Ele lembra que a festa de réveillon do Rio deve muito aos umbandistas. Segundo Ivanir, tradições da virada como vestir-se de branco, pular sete ondas e jogar flores ao mar têm origem nas religiões de matriz africana.
Vice-presidente do Movimento Umbanda do Amanhã, Marilena Mattos participa todo ano do “Barco de Iemanjá” e também criticou a medida:
— Junto ao aspecto financeiro, há uma posição religiosa para que não haja o evento. Estamos sendo esmagados pelo poder religioso da atual administração. Isso nos entristece.
O babalorixá Anderson de Osagyan concorda:
— Estamos perdendo o direito de nos manifestar. O prefeito deixou que uma questão particular influencie a gestão da cidade.

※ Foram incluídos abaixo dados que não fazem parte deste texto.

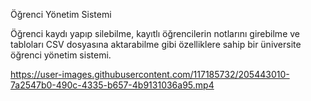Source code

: Öğrenci Yönetim Sistemi


Öğrenci kaydı yapıp silebilme, kayıtlı öğrencilerin notlarını girebilme ve tabloları CSV dosyasına aktarabilme gibi özelliklere sahip bir üniversite öğrenci yönetim sistemi.


https://user-images.githubusercontent.com/117185732/205443010-7a2547b0-490c-4335-b657-4b9131036a95.mp4

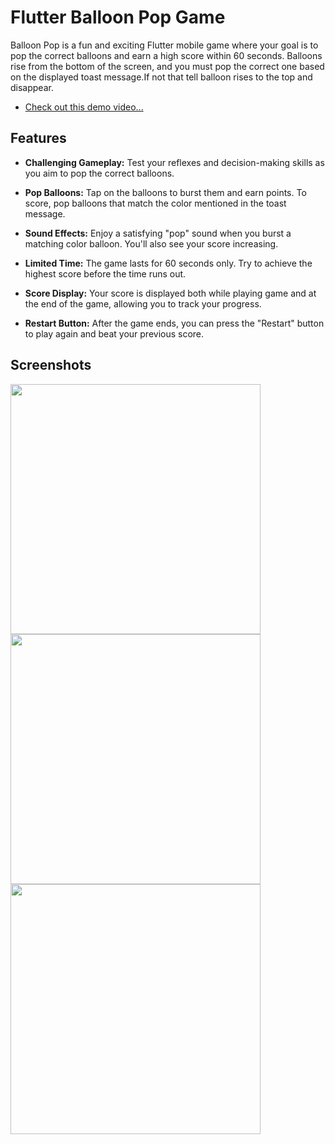 # Flutter Balloon Pop Game

Balloon Pop is a fun and exciting Flutter mobile game where your goal is to pop the correct balloons and earn a high score within 60 seconds. Balloons rise from the bottom of the screen, and you must pop the correct one based on the displayed toast message.If not that tell balloon rises to the top and disappear.
- [Check out this demo video...](https://firebasestorage.googleapis.com/v0/b/github-895c7.appspot.com/o/Screenrecorder-2023-09-21-00-13-20-272_0_COMPRESSED.mp4?alt=media&token=2905a465-40c1-40b1-af05-61b686c88c0b)

## Features

- **Challenging Gameplay:** Test your reflexes and decision-making skills as you aim to pop the correct balloons.

- **Pop Balloons:** Tap on the balloons to burst them and earn points. To score, pop balloons that match the color mentioned in the toast message.

- **Sound Effects:** Enjoy a satisfying "pop" sound when you burst a matching color balloon. You'll also see your score increasing.

- **Limited Time:** The game lasts for 60 seconds only. Try to achieve the highest score before the time runs out.

- **Score Display:** Your score is displayed both while playing game and at the end of the game, allowing you to track your progress.

- **Restart Button:** After the game ends, you can press the "Restart" button to play again and beat your previous score.

## Screenshots

<img src="https://firebasestorage.googleapis.com/v0/b/github-895c7.appspot.com/o/Screenshot%202023-09-21%20170338.png?alt=media&token=f983d67f-8b48-463d-a442-7a933d9919a5" height="400px">

<img src="https://firebasestorage.googleapis.com/v0/b/github-895c7.appspot.com/o/Screenshot%202023-09-21%20171747.png?alt=media&token=dbdb6e1e-1c85-4aff-a0fe-1c74558a723a" height="400px">

<img src="https://firebasestorage.googleapis.com/v0/b/github-895c7.appspot.com/o/Screenshot%202023-09-21%20171805.png?alt=media&token=e9ab4e23-de53-4bba-9c59-113158b0518e" height="400px">

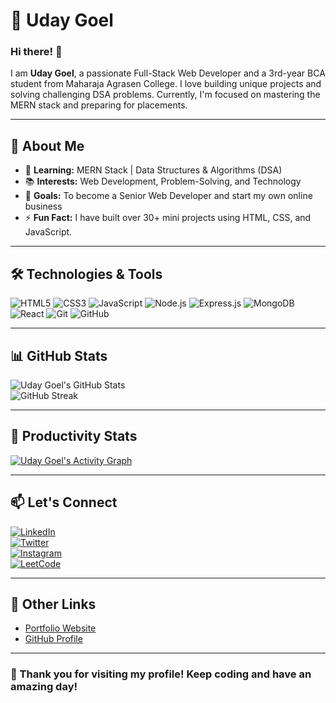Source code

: # 🌟 Uday Goel

### Hi there! 👋  
I am **Uday Goel**, a passionate Full-Stack Web Developer and a 3rd-year BCA student from Maharaja Agrasen College. I love building unique projects and solving challenging DSA problems. Currently, I'm focused on mastering the MERN stack and preparing for placements.

---

## 🚀 About Me

- 🌱 **Learning:** MERN Stack | Data Structures & Algorithms (DSA)  
- 📚 **Interests:** Web Development, Problem-Solving, and Technology  
- 🎯 **Goals:** To become a Senior Web Developer and start my own online business  
- ⚡ **Fun Fact:** I have built over 30+ mini projects using HTML, CSS, and JavaScript.  

---

## 🛠️ Technologies & Tools

![HTML5](https://img.shields.io/badge/-HTML5-E34F26?style=flat-square&logo=html5&logoColor=white)
![CSS3](https://img.shields.io/badge/-CSS3-1572B6?style=flat-square&logo=css3&logoColor=white)
![JavaScript](https://img.shields.io/badge/-JavaScript-F7DF1E?style=flat-square&logo=javascript&logoColor=black)
![Node.js](https://img.shields.io/badge/-Node.js-339933?style=flat-square&logo=node.js&logoColor=white)
![Express.js](https://img.shields.io/badge/-Express.js-000000?style=flat-square&logo=express&logoColor=white)
![MongoDB](https://img.shields.io/badge/-MongoDB-47A248?style=flat-square&logo=mongodb&logoColor=white)
![React](https://img.shields.io/badge/-React-61DAFB?style=flat-square&logo=react&logoColor=black)
![Git](https://img.shields.io/badge/-Git-F05032?style=flat-square&logo=git&logoColor=white)
![GitHub](https://img.shields.io/badge/-GitHub-181717?style=flat-square&logo=github&logoColor=white)

---

## 📊 GitHub Stats

![Uday Goel's GitHub Stats](https://github-readme-stats.vercel.app/api?username=your-github-username&show_icons=true&theme=dark)  
![GitHub Streak](https://streak-stats.demolab.com/?user=your-github-username&theme=dark)

---

## 🚀 Productivity Stats

[![Uday Goel's Activity Graph](https://github-readme-activity-graph.vercel.app/graph?username=your-github-username&theme=react-dark)](https://github.com/ashutosh00710/github-readme-activity-graph)

---

## 📫 Let's Connect

[![LinkedIn](https://img.shields.io/badge/LinkedIn-blue?style=flat-square&logo=linkedin)](https://linkedin.com/in/your-linkedin-id)  
[![Twitter](https://img.shields.io/badge/Twitter-blue?style=flat-square&logo=twitter)](https://twitter.com/your-twitter-handle)  
[![Instagram](https://img.shields.io/badge/Instagram-E4405F?style=flat-square&logo=instagram&logoColor=white)](https://instagram.com/your-instagram-handle)  
[![LeetCode](https://img.shields.io/badge/LeetCode-FFA116?style=flat-square&logo=leetcode&logoColor=black)](https://leetcode.com/your-leetcode-id/)  

---

## 🔗 Other Links

- [Portfolio Website](https://your-portfolio-link)
- [GitHub Profile](https://github.com/your-github-username)

---

### 🌟 Thank you for visiting my profile! Keep coding and have an amazing day!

Redução de investimentos em eventos culturais:
Carnaval
Em junho, o prefeito anunciou que cortaria à metade a subvenção concedida às escolas do Grupo Especial. Cada agremiação terá R$ 1 milhão, em vez dos R$ 2 milhões concedidos no ano anterior. No início de novembro, escolas do Grupo A também foram informadas de que sua verba será reduzida a 50%.
Ensaios técnicos
A Liga Independente das Escolas de Samba (Liesa) resolveu suspender de vez os ensaios técnicos realizados entre janeiro e fevereiro no Sambódromo, após a diminuição dos repasses pela prefeitura. Segundo a Liesa, os ensaios eram pagos pela própria Liga e custavam R$ 4 milhões.
Parada gay
Pela primeira vez, em muitos anos, a prefeitura não deu recursos para as paradas LGBTI de Copacabana e de Madureira, que manifestam o orgulho gay. Por falta de verba, o evento na Zona Sul ficou ameaçado. Só foi possível após uma vaquinha online e com patrocínio de duas grandes empresas, além de apresentações de artistas que não cobraram cachê.
Trem do samba
O Trem do Samba recebeu, em 2016, R$ 800 mil da prefeitura. Este ano, não houve aporte. Mesmo assim, o evento está previsto para o próximo sábado: para embarcar, é preciso contribuir com 1kg de alimento não perecível que será trocado por bilhete na estação da Central, a partir do meio-dia.
Feira das Yabás
O tradicional evento também sentiu os efeitos da nova gestão. No ano passado, a prefeitura bancou 12 eventos. Neste, foram só quatro. Após ficar quatro meses sem edições desde dezembro de 2016, a feira retomou as atividades em maio.
Tambores de Olokun
O bloco chegou a ser impedido de ensaiar no Aterro pela prefeitura, sob alegação de que apresentações no local deixaram gatos de rua “estressados”. O grupo, no entanto, entrou em acordo com a prefeitura e vai continuar a tocar no mesmo local.